▸ **Your objective**:
Repeat every entry word for word. Images do not belong in the copy.

━━━

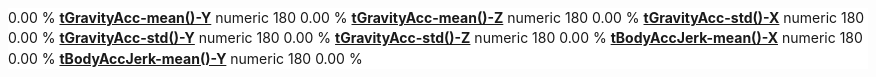 <td style="text-align: center;">0.00 %</td>
<td style="text-align: left;"></td>
</tr>
<tr class="even">
<td style="text-align: left;"></td>
<td style="text-align: left;"><strong><a href="#tgravityacc-mean-y">tGravityAcc-mean()-Y</a></strong></td>
<td style="text-align: left;">numeric</td>
<td style="text-align: right;">180</td>
<td style="text-align: center;">0.00 %</td>
<td style="text-align: left;"></td>
</tr>
<tr class="odd">
<td style="text-align: left;"></td>
<td style="text-align: left;"><strong><a href="#tgravityacc-mean-z">tGravityAcc-mean()-Z</a></strong></td>
<td style="text-align: left;">numeric</td>
<td style="text-align: right;">180</td>
<td style="text-align: center;">0.00 %</td>
<td style="text-align: left;"></td>
</tr>
<tr class="even">
<td style="text-align: left;"></td>
<td style="text-align: left;"><strong><a href="#tgravityacc-std-x">tGravityAcc-std()-X</a></strong></td>
<td style="text-align: left;">numeric</td>
<td style="text-align: right;">180</td>
<td style="text-align: center;">0.00 %</td>
<td style="text-align: left;"></td>
</tr>
<tr class="odd">
<td style="text-align: left;"></td>
<td style="text-align: left;"><strong><a href="#tgravityacc-std-y">tGravityAcc-std()-Y</a></strong></td>
<td style="text-align: left;">numeric</td>
<td style="text-align: right;">180</td>
<td style="text-align: center;">0.00 %</td>
<td style="text-align: left;"></td>
</tr>
<tr class="even">
<td style="text-align: left;"></td>
<td style="text-align: left;"><strong><a href="#tgravityacc-std-z">tGravityAcc-std()-Z</a></strong></td>
<td style="text-align: left;">numeric</td>
<td style="text-align: right;">180</td>
<td style="text-align: center;">0.00 %</td>
<td style="text-align: left;"></td>
</tr>
<tr class="odd">
<td style="text-align: left;"></td>
<td style="text-align: left;"><strong><a href="#tbodyaccjerk-mean-x">tBodyAccJerk-mean()-X</a></strong></td>
<td style="text-align: left;">numeric</td>
<td style="text-align: right;">180</td>
<td style="text-align: center;">0.00 %</td>
<td style="text-align: left;"></td>
</tr>
<tr class="even">
<td style="text-align: left;"></td>
<td style="text-align: left;"><strong><a href="#tbodyaccjerk-mean-y">tBodyAccJerk-mean()-Y</a></strong></td>
<td style="text-align: left;">numeric</td>
<td style="text-align: right;">180</td>
<td style="text-align: center;">0.00 %</td>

━━━

▸ **Reply**:
 <td style="text-align: center;">0.00 %</td>
<td style="text-align: left;"></td>
</tr>
<tr class="even">
<td style="text-align: left;"></td>
<td style="text-align: left;"><strong><a href="#tgravityacc-mean-y">tGravityAcc-mean()-Y</a></strong></td>
<td style="text-align: left;">numeric</td>
<td style="text-align: right;">180</td>
<td style="text-align: center;">0.00 %</td>
<td style="text-align: left;"></td>
</tr>
<tr class="odd">
<td style="text-align: left;"></td>
<td style="text-align: left;"><strong><a href="#tgravityacc-mean-z">tGravityAcc-mean()-Z</a></strong></td>
<td style="text-align: left;">numeric</td>
<td style="text-align: right;">180</td>
<td style="text-align: center;">0.00 %</td>
<td style="text-align: left;"></td>
</tr>
<tr class="even">
<td style="text-align: left;"></td>
<td style="text-align: left;"><strong><a href="#tgravityacc-std-x">tGravityAcc-std()-X</a></strong></td>
<td style="text-align: left;">numeric</td>
<td style="text-align: right;">180</td>
<td style="text-align: center;">0.00 %</td>
<td style="text-align: left;"></td>
</tr>
<tr class="odd">
<td style="text-align: left;"></td>
<td style="text-align: left;"><strong><a href="#tgravityacc-std-y">tGravityAcc-std()-Y</a></strong></td>
<td style="text-align: left;">numeric</td>
<td style="text-align: right;">180</td>
<td style="text-align: center;">0.00 %</td>
<td style="text-align: left;"></td>
</tr>
<tr class="even">
<td style="text-align: left;"></td>
<td style="text-align: left;"><strong><a href="#tgravityacc-std-z">tGravityAcc-std()-Z</a></strong></td>
<td style="text-align: left;">numeric</td>
<td style="text-align: right;">180</td>
<td style="text-align: center;">0.00 %</td>
<td style="text-align: left;"></td>
</tr>
<tr class="odd">
<td style="text-align: left;"></td>
<td style="text-align: left;"><strong><a href="#tbodyaccjerk-mean-x">tBodyAccJerk-mean()-X</a></strong></td>
<td style="text-align: left;">numeric</td>
<td style="text-align: right;">180</td>
<td style="text-align: center;">0.00 %</td>
<td style="text-align: left;"></td>
</tr>
<tr class="even">
<td style="text-align: left;"></td>
<td style="text-align: left;"><strong><a href="#tbodyaccjerk-mean-y">tBodyAccJerk-mean()-Y</a></strong></td>
<td style="text-align: left;">numeric</td>
<td style="text-align: right;">180</td>
<td style="text-align: center;">0.00 %</td>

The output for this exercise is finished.